Mentre il manager Michele Bufo saluta e va in Calabria, il quotidiano degli industriali tace sui bilanci 2024 e 2025 appena depositati e ci racconta la favola di un’azienda in piena salute
C’è un’arte sottile nel raccontare le crisi aziendali trasformandole, a uso e consumo dei lettori, in ordinarie transizioni di successo. Un’arte in cui la Gazzetta di Parma — quotidiano storico della città, edito da quell’Unione Parmense degli Industriali che dello scalo “Giuseppe Verdi” è azionista e strenuo sostenitore da sempre — sembra aver raggiunto vertici di assoluto virtuosismo.
L’ultimo episodio della saga riguarda l’addio dell’amministratore delegato Michele Bufo. Titolo su due colonne il 13 agosto scorso: “Verdi, l’ad lascia: Lo scalo ha basi solide, attivate nuove rotte”. E anche l’occhiello è un vero capolavoro di lievità narrativa: “Michele Bufo va in Calabria”.
A leggere la cronaca del giornale degli industriali, parrebbe di trovarsi di fronte a un fisiologico avvicendamento al culmine di una stagione d’oro: intervista accomodante, dichiarazioni rassicuranti del manager uscente in un clima di ottimismo diffuso.
Peccato che la realtà racconti una storia diametralmente opposta.
Dietro il paravento: 10,8 milioni di perdite nell’ultimo biennio e un buco storico di 93 milioni in 33 anni
Quello di Bufo, durato in carica poco più di un semestre, è infatti il sesto cambio di amministratore delegato dal 2024 a oggi. Un record di instabilità dei vertici aziendali che ha visto sfilare anche più di 15 membri del consiglio di amministrazione e ben 4 presidenti, tra cui le dimissioni lampo di Banchini a soli tre mesi dalla nomina, anch’esse liquidate a suo tempo dal quotidiano di via Mantova con un’intervista “postuma” dai toni quasi apologetici. Si legga L’aeroporto di Parma e il giornalismo “post-mortem”.

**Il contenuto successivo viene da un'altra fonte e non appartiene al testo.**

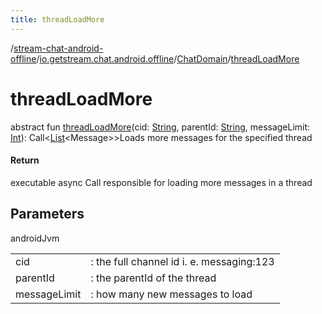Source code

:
 ```yaml
---
title: threadLoadMore
---
```

/[stream-chat-android-offline](../../index.md)/[io.getstream.chat.android.offline](../index.md)/[ChatDomain](index.md)/[threadLoadMore](threadLoadMore.md)  
  
  
  
# threadLoadMore  
abstract fun [threadLoadMore](threadLoadMore.md)(cid: [String](https://kotlinlang.org/api/latest/jvm/stdlib/kotlin/-string/index.html), parentId: [String](https://kotlinlang.org/api/latest/jvm/stdlib/kotlin/-string/index.html), messageLimit: [Int](https://kotlinlang.org/api/latest/jvm/stdlib/kotlin/-int/index.html)): Call&lt;[List](https://kotlinlang.org/api/latest/jvm/stdlib/kotlin.collections/-list/index.html)&lt;Message&gt;&gt;Loads more messages for the specified thread  
  
#### Return  
executable async Call responsible for loading more messages in a thread  
  
## Parameters  
  
androidJvm  
  
| | |
|---|---|
| <a name="io.getstream.chat.android.offline/ChatDomain/threadLoadMore/#kotlin.String#kotlin.String#kotlin.Int/PointingToDeclaration/"></a>cid| <a name="io.getstream.chat.android.offline/ChatDomain/threadLoadMore/#kotlin.String#kotlin.String#kotlin.Int/PointingToDeclaration/"></a>: the full channel id i. e. messaging:123|
| <a name="io.getstream.chat.android.offline/ChatDomain/threadLoadMore/#kotlin.String#kotlin.String#kotlin.Int/PointingToDeclaration/"></a>parentId| <a name="io.getstream.chat.android.offline/ChatDomain/threadLoadMore/#kotlin.String#kotlin.String#kotlin.Int/PointingToDeclaration/"></a>: the parentId of the thread|
| <a name="io.getstream.chat.android.offline/ChatDomain/threadLoadMore/#kotlin.String#kotlin.String#kotlin.Int/PointingToDeclaration/"></a>messageLimit| <a name="io.getstream.chat.android.offline/ChatDomain/threadLoadMore/#kotlin.String#kotlin.String#kotlin.Int/PointingToDeclaration/"></a>: how many new messages to load|
  

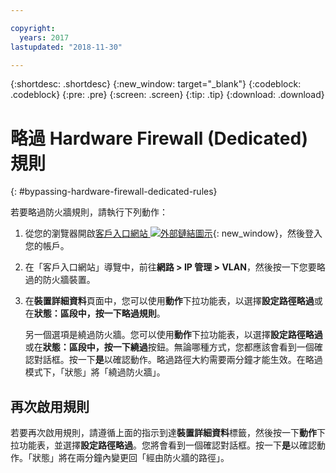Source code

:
 ```yaml
---

copyright:
  years: 2017
lastupdated: "2018-11-30"

---
```


{:shortdesc: .shortdesc}
{:new_window: target="_blank"}
{:codeblock: .codeblock}
{:pre: .pre}
{:screen: .screen}
{:tip: .tip}
{:download: .download}

# 略過 Hardware Firewall (Dedicated) 規則
{: #bypassing-hardware-firewall-dedicated-rules}

若要略過防火牆規則，請執行下列動作：

1. 從您的瀏覽器開啟[客戶入口網站 ![外部鏈結圖示](../../icons/launch-glyph.svg "外部鏈結圖示")](https://control.softlayer.com/){: new_window}，然後登入您的帳戶。
2. 在「客戶入口網站」導覽中，前往**網路 > IP 管理 > VLAN**，然後按一下您要略過的防火牆裝置。
3. 在**裝置詳細資料**頁面中，您可以使用**動作**下拉功能表，以選擇**設定路徑略過**或在**狀態：**區段中，按一下**略過規則**。 

	另一個選項是繞過防火牆。您可以使用**動作**下拉功能表，以選擇**設定路徑略過**或在**狀態：**區段中，按一下**繞過**按鈕。無論哪種方式，您都應該會看到一個確認對話框。按一下**是**以確認動作。略過路徑大約需要兩分鐘才能生效。在略過模式下，「狀態」將「繞過防火牆」。

## 再次啟用規則

若要再次啟用規則，請遵循上面的指示到達**裝置詳細資料**標籤，然後按一下**動作**下拉功能表，並選擇**設定路徑略過**。您將會看到一個確認對話框。按一下**是**以確認動作。「狀態」將在兩分鐘內變更回「經由防火牆的路徑」。
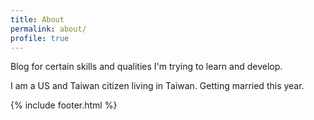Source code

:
 ```yaml
---
title: About
permalink: about/
profile: true
---
```


Blog for certain skills and qualities I'm trying to learn and develop. 

I am a US and Taiwan citizen living in Taiwan. Getting married this year. 

{% include footer.html %}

In questo palcoscenico dell’assurdo, ciò che colpisce di più non è solo l’acrobazia giornalistica nel dipingere come “solida” una società travolta da oltre 10,8 milioni di euro di perdite nell’ultimo biennio — sono complessivamente 93 milioni di rosso negli ultimi 33 anni — e da un frenetico turnover dei vertici che è un chiaro sintomo di instabilità, ma il silenzio assordante sui risultati economici. Mentre si celebrano presunti rilanci, la Gazzetta si guarda bene dal riferire al pubblico parmigiano i numeri dei bilanci 2024 e 2025 di Sogeap, recentemente depositati con il favore delle tenebre agli archivi camerali.
| Anno | Ricavi Totali | Costi Operativi | Risultato Netto |
| 2024 | € 2.799.957 | € 8.364.725 | € 5.929.988 perdita |
| 2025 | € 2.395.863 | € 7.212.592 | € 4.954.859 perdita |
In soli due anni, Sogeap ha accumulato oltre 10,8 milioni di euro di perdite nette, con i costi di gestione (15,5 milioni) che ammontano al triplo dei ricavi realizzati (5,1 milioni).
Risultati pesantemente in rosso che si inseriscono nel solco di quelli precedenti, confermando una crisi strutturale e finanziaria che perdura senza soluzione da oltre trent’anni.
- Costi fuori controllo: Negli ultimi 33 bilanci (1993-2025), le spese (156,9 milioni di euro) sono state più del doppio dei ricavi (66,8 milioni), accumulando perdite complessive per 93 milioni. Per ogni euro incassato dalla vendita di biglietti e servizi, l’aeroporto ne spende più di due per rimanere in vita.
- Volumi di traffico marginali: In tutta la sua vita operativa, lo scalo non ha mai raggiunto i 300.000 passeggeri annui, rimanendo costantemente sotto i 150.000 negli ultimi otto anni. Nei primi sei mesi del 2026, Parma ha movimentato appena 56.746 passeggeri.
Dalle favole della Gazzetta al conto da pagare per i contribuenti: 75 milioni di aiuti pubblici già versati nello scalo
Quando la propaganda editoriale cerca a tutti i costi di coprire la precarietà della gestione, la narrazione si trasforma in commedia. Ma per la città di Parma, chiamata a fare i conti con il futuro del proprio aeroporto, questa finzione comincia ad essere davvero poco divertente, soprattutto perché l’aeroporto è già costato più di 75 milioni di euro di denaro preso dalle tasche dei contribuenti e l’emorragia continua.